Water puppetry is performed by up to eight puppeteers, who stand waist-deep in a pond of water, standing behind a bamboo screen. Using string, wires, and bamboo poles, the puppeteers make the puppets glide across the water. It is thought that this form of puppetry was performed at times when the rice paddies were flooded.
he plays are generally based on traditional tales and myths. The puppets are about 60 centimeters tall and stand on small wooden platforms. They are made of wood that has been painted and then lacquered and is therefore waterproof.
The audiences sat on the shore to watch the plays, which are accompanied by live musicians performing music, sound effects and the puppets' voices. Songs telling the story being acted are performed by cheo (Vietnamese opera) singers.
Hun Lakhon Lek has been a form of entertainment for the Thai people and foreigners alike for more than a century. It was invented by Kru Krae Suppawanich in 1901 during the reign of King Mongkut (King Rama IV). He developed it while trying to construct a Hun Laung (Royal Thai puppet), which he found involved too many complicated structures and too many strings. He decreased the number of the strings inside the puppet, and thus invented Hun Lakhon Lek. His first performance was in Varadis Palace.
Kru Kare continued performing with his puppets, but after World War II he found he was growing older, and that Hun Lakhon Lek lek was beginning to decrease in popularity. He passed 30 of his puppets onto his daughter-in-law, and the rest of his puppets were "drowned" in the Chao Phraya River. Later on, his daughter-in-law passed the remaining puppets on to Sakorn Yang-keawsot (English nickname Joe Louis) because of his ability in performing with the puppets. Hun Lakhon Lek was brought back to the public eye by the ministry of culture at the celebration of the 200th anniversary of Bangkok in 1985, and has been publicly performed continuously ever since.
Wayang Golek or Figure Puppets is a traditional form of puppet theatre play originally found in the cultures of Java, Indonesia. The traditional form of puppet theatre art found in Indonesia and other parts of Southeast Asia, wherein a dramatic story is told through shadows thrown by puppets and sometimes combined with human characters. The art form celebrates Indonesian culture and artistic talent; its origins are traced to the spread of Hinduism in the medieval era and the arrival of leather-based puppet arts called thalubomalata from southern India.

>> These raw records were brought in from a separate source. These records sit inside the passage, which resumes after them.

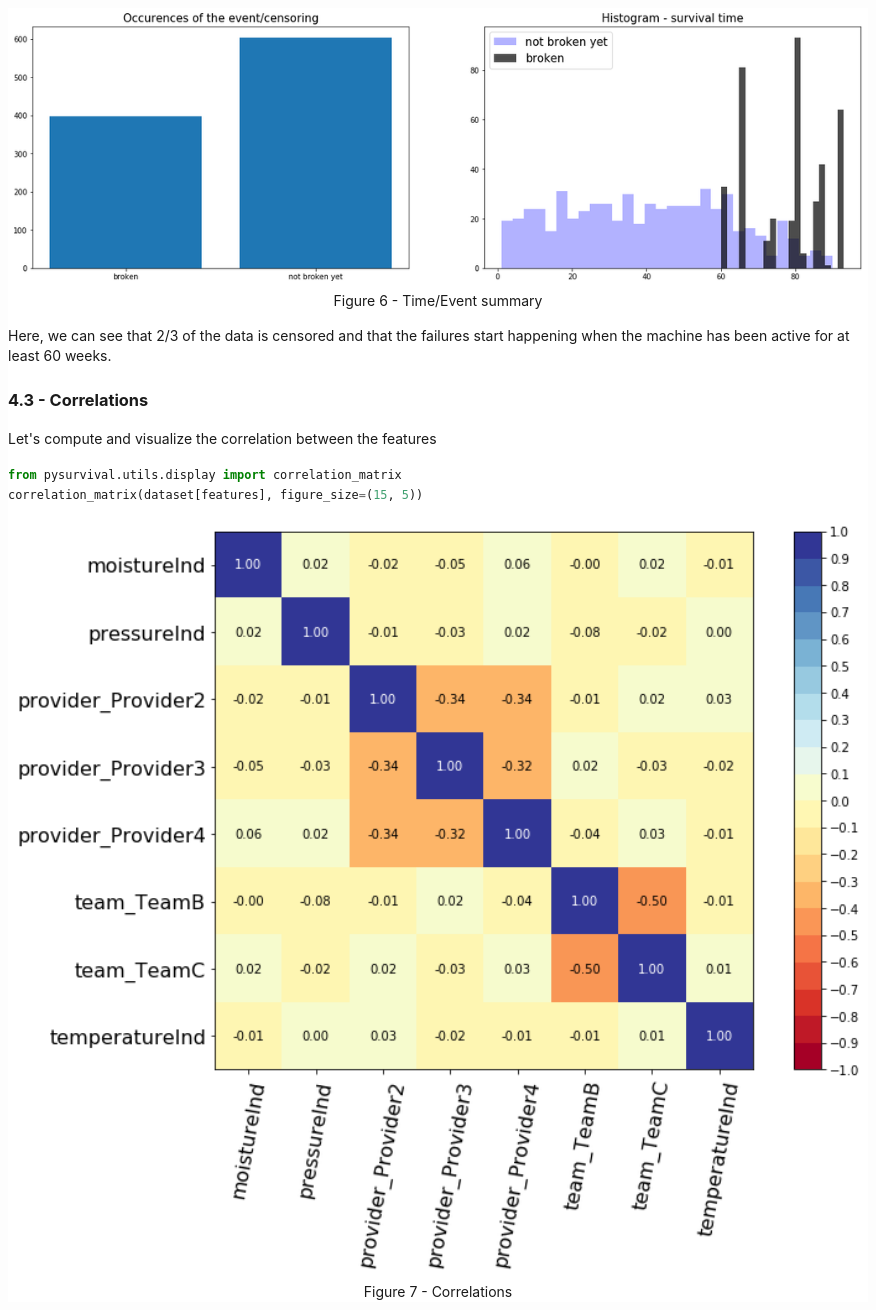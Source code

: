 <center><img src="images/maintenance_time_event.png" alt="PySurvival - Predictive Maintenance Tutorial - Time/Event summary" title="PySurvival - Predictive Maintenance Tutorial - Time/Event summary" width=100%, height=100%  /></center>
<center>Figure 6 - Time/Event summary</center>


Here, we can see that 2/3 of the data is censored and that the failures start happening when the machine has been active for at least 60 weeks.

### 4.3 - Correlations

Let's compute and visualize the correlation between the features
```python
from pysurvival.utils.display import correlation_matrix
correlation_matrix(dataset[features], figure_size=(15, 5))
```

<center><img src="images/maintenance_corr.png" alt="PySurvival - Predictive Maintenance Tutorial - Correlations" title="PySurvival - Predictive Maintenance Tutorial - Correlations" width=100%, height=100%  /></center>
<center>Figure 7 - Correlations</center>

Wayang refers to the entire dramatic show. Sometimes the leather puppet itself is referred to as wayang. Performances of shadow puppet theatre are accompanied by a gamelan orchestra in Java, and by gender wayang in Bali. The dramatic stories depict mythologies, such as episodes from the Hindu epics the Ramayana and the Mahabharata, as well as local adaptations of cultural legends. Traditionally, a wayang is played out in a ritualized midnight-to-dawn show by a Dalang, an artist, and a spiritual leader; people watch the show from both sides of the screen.